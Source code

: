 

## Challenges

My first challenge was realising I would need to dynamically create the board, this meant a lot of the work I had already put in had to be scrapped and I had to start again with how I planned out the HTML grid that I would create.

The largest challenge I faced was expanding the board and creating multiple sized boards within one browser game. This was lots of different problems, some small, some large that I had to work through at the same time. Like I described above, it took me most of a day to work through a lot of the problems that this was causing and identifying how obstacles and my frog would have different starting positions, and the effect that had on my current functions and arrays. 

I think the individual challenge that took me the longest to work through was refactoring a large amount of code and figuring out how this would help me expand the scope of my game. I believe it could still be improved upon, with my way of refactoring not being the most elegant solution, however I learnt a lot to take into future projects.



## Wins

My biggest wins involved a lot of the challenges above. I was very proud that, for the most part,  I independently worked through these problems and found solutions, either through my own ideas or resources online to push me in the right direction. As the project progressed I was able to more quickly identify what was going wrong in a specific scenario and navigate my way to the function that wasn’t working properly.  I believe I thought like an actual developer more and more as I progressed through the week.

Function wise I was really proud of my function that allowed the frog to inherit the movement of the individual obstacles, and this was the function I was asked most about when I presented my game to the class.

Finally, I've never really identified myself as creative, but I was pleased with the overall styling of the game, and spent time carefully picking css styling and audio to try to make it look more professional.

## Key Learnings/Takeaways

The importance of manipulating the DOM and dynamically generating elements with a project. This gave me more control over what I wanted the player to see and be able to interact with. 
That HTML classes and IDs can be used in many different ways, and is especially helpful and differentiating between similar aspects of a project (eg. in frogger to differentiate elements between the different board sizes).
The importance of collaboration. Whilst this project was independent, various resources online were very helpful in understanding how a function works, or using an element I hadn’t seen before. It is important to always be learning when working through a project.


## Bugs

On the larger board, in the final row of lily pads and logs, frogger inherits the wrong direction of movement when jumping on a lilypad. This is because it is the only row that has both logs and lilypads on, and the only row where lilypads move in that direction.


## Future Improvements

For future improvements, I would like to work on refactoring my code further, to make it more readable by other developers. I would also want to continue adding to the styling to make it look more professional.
══════════
WHAT IS REQUIRED:
Every record above should be copied exactly.

RESULT:
Source code

: 

## Challenges

My first challenge was realising I would need to dynamically create the board, this meant a lot of the work I had already put in had to be scrapped and I had to start again with how I planned out the HTML grid that I would create.

The largest challenge I faced was expanding the board and creating multiple sized boards within one browser game. This was lots of different problems, some small, some large that I had to work through at the same time. Like I described above, it took me most of a day to work through a lot of the problems that this was causing and identifying how obstacles and my frog would have different starting positions, and the effect that had on my current functions and arrays. 

I think the individual challenge that took me the longest to work through was refactoring a large amount of code and figuring out how this would help me expand the scope of my game. I believe it could still be improved upon, with my way of refactoring not being the most elegant solution, however I learnt a lot to take into future projects.



## Wins

My biggest wins involved a lot of the challenges above. I was very proud that, for the most part,  I independently worked through these problems and found solutions, either through my own ideas or resources online to push me in the right direction. As the project progressed I was able to more quickly identify what was going wrong in a specific scenario and navigate my way to the function that wasn’t working properly.  I believe I thought like an actual developer more and more as I progressed through the week.

Function wise I was really proud of my function that allowed the frog to inherit the movement of the individual obstacles, and this was the function I was asked most about when I presented my game to the class.

Finally, I've never really identified myself as creative, but I was pleased with the overall styling of the game, and spent time carefully picking css styling and audio to try to make it look more professional.

## Key Learnings/Takeaways

The importance of manipulating the DOM and dynamically generating elements with a project. This gave me more control over what I wanted the player to see and be able to interact with. 
That HTML classes and IDs can be used in many different ways, and is especially helpful and differentiating between similar aspects of a project (eg. in frogger to differentiate elements between the different board sizes).
The importance of collaboration. Whilst this project was independent, various resources online were very helpful in understanding how a function works, or using an element I hadn’t seen before. It is important to always be learning when working through a project.


## Bugs

On the larger board, in the final row of lily pads and logs, frogger inherits the wrong direction of movement when jumping on a lilypad. This is because it is the only row that has both logs and lilypads on, and the only row where lilypads move in that direction.


## Future Improvements

For future improvements, I would like to work on refactoring my code further, to make it more readable by other developers. I would also want to continue adding to the styling to make it look more professional.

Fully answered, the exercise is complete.